Famiglia Cristiana sceglie parole durissime per criticare la nomina di Aldo Brancher al ministero per il Decentramento. “Siamo arrivati al colmo della nomina di un ‘ministro del nulla’, in funzione dell’ennesima legge ‘ad personam’ per sottrarre i politici alla Giustizia – scrive il settimanale cattolico – mentre si tradisce la Costituzione sui temi della legge uguale per tutti, della libertà di stampa e dei fini sociali in tema di economia di mercato”.
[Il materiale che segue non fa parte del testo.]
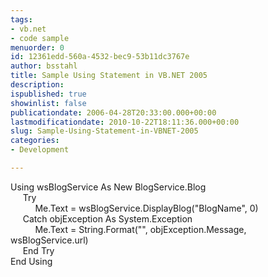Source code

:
 ```yaml
---
tags:
- vb.net
- code sample
menuorder: 0
id: 12361edd-560a-4532-bec9-53b11dc3767e
author: bsstahl
title: Sample Using Statement in VB.NET 2005
description: 
ispublished: true
showinlist: false
publicationdate: 2006-04-28T20:33:00.000+00:00
lastmodificationdate: 2010-10-22T18:11:36.000+00:00
slug: Sample-Using-Statement-in-VBNET-2005
categories:
- Development

---
```

Using wsBlogService As New BlogService.Blog  
      Try  
           Me.Text = wsBlogService.DisplayBlog("BlogName", 0)  
      Catch objException As System.Exception  
           Me.Text = String.Format("", objException.Message, wsBlogService.url)  
      End Try  
 End Using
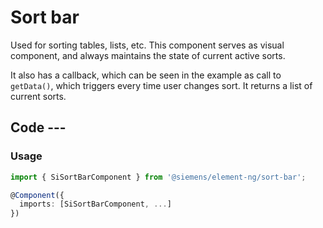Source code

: # Sort bar

Used for sorting tables, lists, etc. This component serves as visual component,
and always maintains the state of current active sorts.

It also has a callback, which can be seen in the example as call to `getData()`,
which triggers every time user changes sort. It returns a list of current sorts.

## Code ---

### Usage

```ts
import { SiSortBarComponent } from '@siemens/element-ng/sort-bar';

@Component({
  imports: [SiSortBarComponent, ...]
})
```

<si-docs-component example="si-sort-bar/si-sort-bar"></si-docs-component>

<si-docs-api component="SiSortBarComponent"></si-docs-api>

<si-docs-types></si-docs-types>
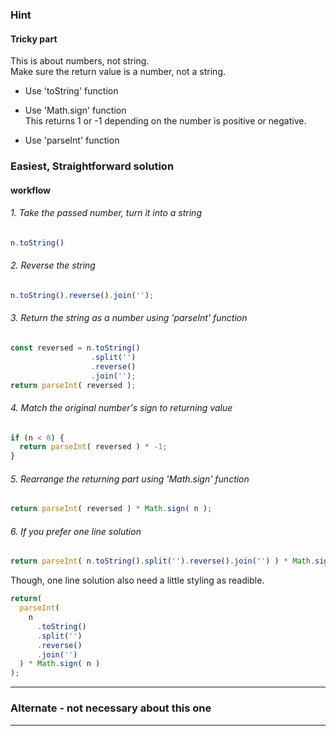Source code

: 
### Hint

#### Tricky part

This is about numbers, not string.  
Make sure the return value is a number, not a string.  

+ Use 'toString' function

+ Use 'Math.sign' function  
This returns 1 or -1 depending on the number is positive or negative.

+ Use 'parseInt' function

### Easiest, Straightforward solution

#### workflow

###### 1. Take the passed number, turn it into a string 
```js
n.toString()
```
###### 2. Reverse the string
```js
n.toString().reverse().join('');
```
###### 3. Return the string as a number using 'parseInt' function
```js
const reversed = n.toString()
                  .split('')
                  .reverse()
                  .join('');
return parseInt( reversed );
```
###### 4. Match the original number's sign to returning value
```js
if (n < 0) {
  return parseInt( reversed ) * -1;
}
```
###### 5. Rearrange the returning part using 'Math.sign' function
```js
return parseInt( reversed ) * Math.sign( n );
```

###### 6. If you prefer one line solution 
```js
return parseInt( n.toString().split('').reverse().join('') ) * Math.sign( n );
```
Though, one line solution also need a little styling as readible.
```js
return(
  parseInt(
    n
      .toString()
      .split('')
      .reverse()
      .join('')
  ) * Math.sign( n )
);
```

- - -

### Alternate - not necessary about this one

- - -

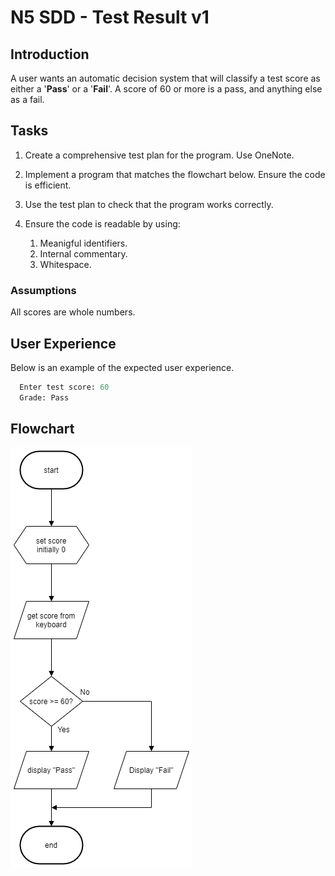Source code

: # N5 SDD - Test Result v1

## Introduction

A user wants an automatic decision system that will classify a test score as either a '__Pass__' or a '__Fail__'.  A score of 60 or more is a pass, and anything else as a fail.

## Tasks

1. Create a comprehensive test plan for the program.  Use OneNote.

2. Implement a program that matches the flowchart below.  Ensure the code is efficient.

3. Use the test plan to check that the program works correctly.

4. Ensure the code is readable by using:

   1. Meanigful identifiers.
   2. Internal commentary.
   3. Whitespace.

### Assumptions

All scores are whole numbers.

## User Experience

Below is an example of the expected user experience.

```Python
  Enter test score: 60  
  Grade: Pass  
```

## Flowchart
![Flowchart](assets/TestResult-Basic.png)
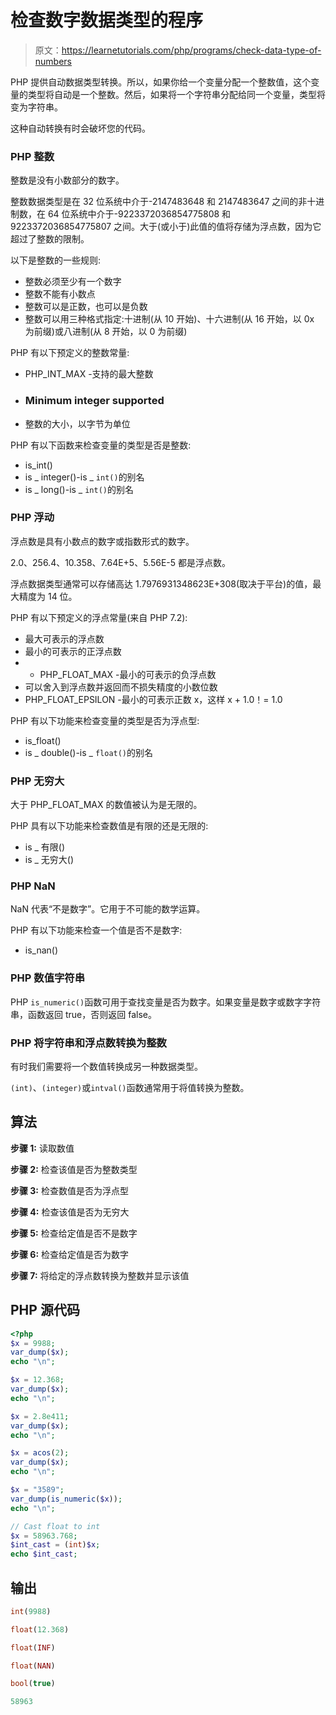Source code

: # 检查数字数据类型的程序

> 原文：<https://learnetutorials.com/php/programs/check-data-type-of-numbers>

PHP 提供自动数据类型转换。所以，如果你给一个变量分配一个整数值，这个变量的类型将自动是一个整数。然后，如果将一个字符串分配给同一个变量，类型将变为字符串。

这种自动转换有时会破坏您的代码。

### **PHP 整数**

整数是没有小数部分的数字。

整数数据类型是在 32 位系统中介于-2147483648 和 2147483647 之间的非十进制数，在 64 位系统中介于-9223372036854775808 和 9223372036854775807 之间。大于(或小于)此值的值将存储为浮点数，因为它超过了整数的限制。

以下是整数的一些规则:

*   整数必须至少有一个数字
*   整数不能有小数点
*   整数可以是正数，也可以是负数
*   整数可以用三种格式指定:十进制(从 10 开始)、十六进制(从 16 开始，以 0x 为前缀)或八进制(从 8 开始，以 0 为前缀)

PHP 有以下预定义的整数常量:

*   PHP_INT_MAX -支持的最大整数
*   ### Minimum integer supported

*   整数的大小，以字节为单位

PHP 有以下函数来检查变量的类型是否是整数:

*   is_int()
*   is _ integer()-is _ `int()`的别名
*   is _ long()-is _ `int()`的别名

### **PHP 浮动**

浮点数是具有小数点的数字或指数形式的数字。

2.0、256.4、10.358、7.64E+5、5.56E-5 都是浮点数。

浮点数据类型通常可以存储高达 1.7976931348623E+308(取决于平台)的值，最大精度为 14 位。

PHP 有以下预定义的浮点常量(来自 PHP 7.2):

*   最大可表示的浮点数
*   最小的可表示的正浮点数
*   - PHP_FLOAT_MAX -最小的可表示的负浮点数
*   可以舍入到浮点数并返回而不损失精度的小数位数
*   PHP_FLOAT_EPSILON -最小的可表示正数 x，这样 x + 1.0！= 1.0

PHP 有以下功能来检查变量的类型是否为浮点型:

*   is_float()
*   is _ double()-is _ `float()`的别名

### **PHP 无穷大**

大于 PHP_FLOAT_MAX 的数值被认为是无限的。

PHP 具有以下功能来检查数值是有限的还是无限的:

*   is _ 有限()
*   is _ 无穷大()

### **PHP NaN**

NaN 代表“不是数字”。它用于不可能的数学运算。

PHP 有以下功能来检查一个值是否不是数字:

*   is_nan()

### **PHP 数值字符串**

PHP `is_numeric()`函数可用于查找变量是否为数字。如果变量是数字或数字字符串，函数返回 true，否则返回 false。

### **PHP 将字符串和浮点数转换为整数**

有时我们需要将一个数值转换成另一种数据类型。

`(int)`、`(integer)`或`intval()`函数通常用于将值转换为整数。

## 算法

**步骤 1:** 读取数值

**步骤 2:** 检查该值是否为整数类型

**步骤 3:** 检查数值是否为浮点型

**步骤 4:** 检查该值是否为无穷大

**步骤 5:** 检查给定值是否不是数字

**步骤 6:** 检查给定值是否为数字

**步骤 7:** 将给定的浮点数转换为整数并显示该值

## PHP 源代码

```php
<?php
$x = 9988;
var_dump($x);
echo "\n";

$x = 12.368;
var_dump($x);
echo "\n";

$x = 2.8e411;
var_dump($x);
echo "\n";

$x = acos(2);
var_dump($x);
echo "\n";

$x = "3589";
var_dump(is_numeric($x));
echo "\n";

// Cast float to int
$x = 58963.768;
$int_cast = (int)$x;
echo $int_cast; 

```

## 输出

```php
int(9988)

float(12.368)

float(INF)

float(NAN)

bool(true)

58963
```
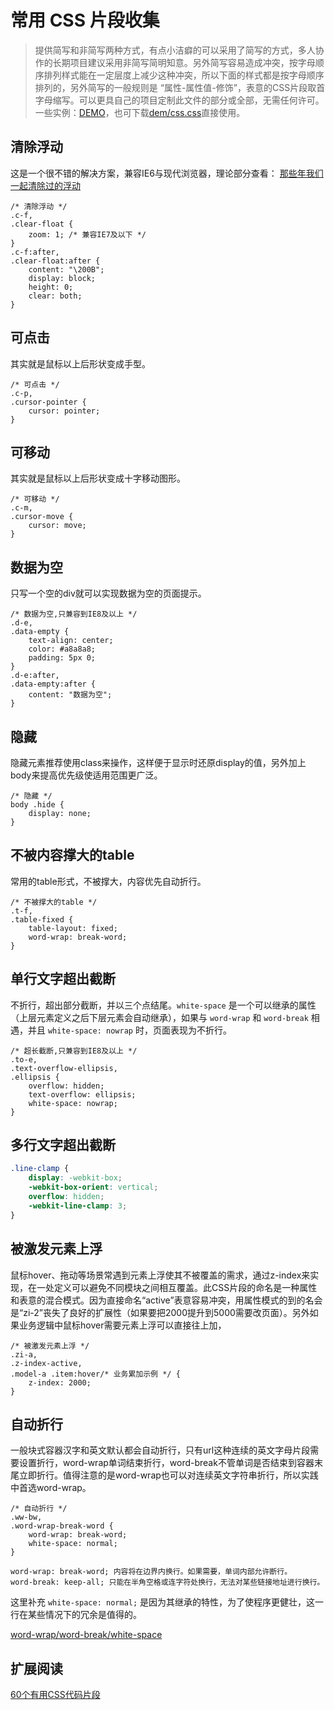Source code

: # 常用 CSS 片段收集

> 提供简写和非简写两种方式，有点小洁癖的可以采用了简写的方式，多人协作的长期项目建议采用非简写简明知意。另外简写容易造成冲突，按字母顺序排列样式能在一定层度上减少这种冲突，所以下面的样式都是按字母顺序排列的，另外简写的一般规则是 “属性-属性值-修饰”，表意的CSS片段取首字母缩写。可以更具自己的项目定制此文件的部分或全部，无需任何许可。一些实例：[DEMO](demo/demo.html)，也可下载[dem/css.css](demo/css.css)直接使用。

## 清除浮动

这是一个很不错的解决方案，兼容IE6与现代浏览器，理论部分查看：
[那些年我们一起清除过的浮动](http://www.iyunlu.com/view/css-xhtml/55.html)

    /* 清除浮动 */
    .c-f,
    .clear-float {
        zoom: 1; /* 兼容IE7及以下 */
    }
    .c-f:after,
    .clear-float:after {
        content: "\200B";
        display: block;
        height: 0;
        clear: both;
    }

## 可点击
其实就是鼠标以上后形状变成手型。
    
    /* 可点击 */
    .c-p,
    .cursor-pointer {
        cursor: pointer;
    }
    
## 可移动
其实就是鼠标以上后形状变成十字移动图形。

    /* 可移动 */
    .c-m,
    .cursor-move {
        cursor: move;
    }    
    
## 数据为空
   
只写一个空的div就可以实现数据为空的页面提示。
    
    /* 数据为空,只兼容到IE8及以上 */
    .d-e,
    .data-empty {
        text-align: center;
        color: #a8a8a8;
        padding: 5px 0;
    }
    .d-e:after,
    .data-empty:after {
        content: "数据为空";
    }

## 隐藏

隐藏元素推荐使用class来操作，这样便于显示时还原display的值，另外加上body来提高优先级使适用范围更广泛。

    /* 隐藏 */
    body .hide {
        display: none;
    }
    
## 不被内容撑大的table

常用的table形式，不被撑大，内容优先自动折行。

    /* 不被撑大的table */
    .t-f,
    .table-fixed {
        table-layout: fixed;
        word-wrap: break-word;
    }

## 单行文字超出截断

不折行，超出部分截断，并以三个点结尾。`white-space` 是一个可以继承的属性（上层元素定义之后下层元素会自动继承），如果与 `word-wrap` 和 `word-break` 相遇，并且 `white-space: nowrap` 时，页面表现为不折行。

    /* 超长截断,只兼容到IE8及以上 */
    .to-e,
    .text-overflow-ellipsis,
    .ellipsis {
        overflow: hidden;
        text-overflow: ellipsis;
        white-space: nowrap;
    }

## 多行文字超出截断

```css
.line-clamp {
    display: -webkit-box;
    -webkit-box-orient: vertical;
    overflow: hidden;
    -webkit-line-clamp: 3;
}
```

## 被激发元素上浮

鼠标hover、拖动等场景常遇到元素上浮使其不被覆盖的需求，通过z-index来实现，在一处定义可以避免不同模块之间相互覆盖。此CSS片段的命名是一种属性和表意的混合模式。因为直接命名“active”表意容易冲突，用属性模式的到的名会是“zi-2”丧失了良好的扩展性（如果要把2000提升到5000需要改页面）。另外如果业务逻辑中鼠标hover需要元素上浮可以直接往上加，

    /* 被激发元素上浮 */
    .zi-a,
    .z-index-active,
    .model-a .item:hover/* 业务累加示例 */ {
        z-index: 2000;
    }
    
## 自动折行

一般块式容器汉字和英文默认都会自动折行，只有url这种连续的英文字母片段需要设置折行，word-wrap单词结束折行，word-break不管单词是否结束到容器末尾立即折行。值得注意的是word-wrap也可以对连续英文字符串折行，所以实践中首选word-wrap。
    
    /* 自动折行 */
    .ww-bw,
    .word-wrap-break-word {
        word-wrap: break-word;
        white-space: normal;
    }
    
    word-wrap: break-word; 内容将在边界内换行。如果需要，单词内部允许断行。
    word-break: keep-all; 只能在半角空格或连字符处换行，无法对某些链接地址进行换行。

这里补充 `white-space: normal;` 是因为其继承的特性，为了使程序更健壮，这一行在某些情况下的冗余是值得的。

[word-wrap/word-break/white-space](http://www.cnblogs.com/charling/p/3615111.html)

## 扩展阅读

[60个有用CSS代码片段](https://segmentfault.com/a/1190000002773955)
Nel numero in edicola questa settimanail direttore Beppe Del Colle nel suo editoriale aggiunge: ”Al Parlamento non si chiede di discutere, ma solo di approvare le decisioni del Governo, la maggioranza è divisa su tutto, tranne che sull’ossequio devoto (almeno a parole) al capo del Governo”.
Nell’editoriale dal titolo ”La brutta parabola del ministro Brancher”, il diffuso settimanale cattolico ricorda un suo vecchio numero speciale dedicato nel 1988 ai 40 anni della Costituzione. ”C’era tutto – scrive – i meritati elogi, come le doverose critiche a punti particolari, di cui si suggerivano le giuste correzioni, 40 anni dopo; non c’erano condanne di nessun genere a questa o quella istituzione dello Stato. Anzi, il massimo rispetto per il loro reciproco equilibrio”.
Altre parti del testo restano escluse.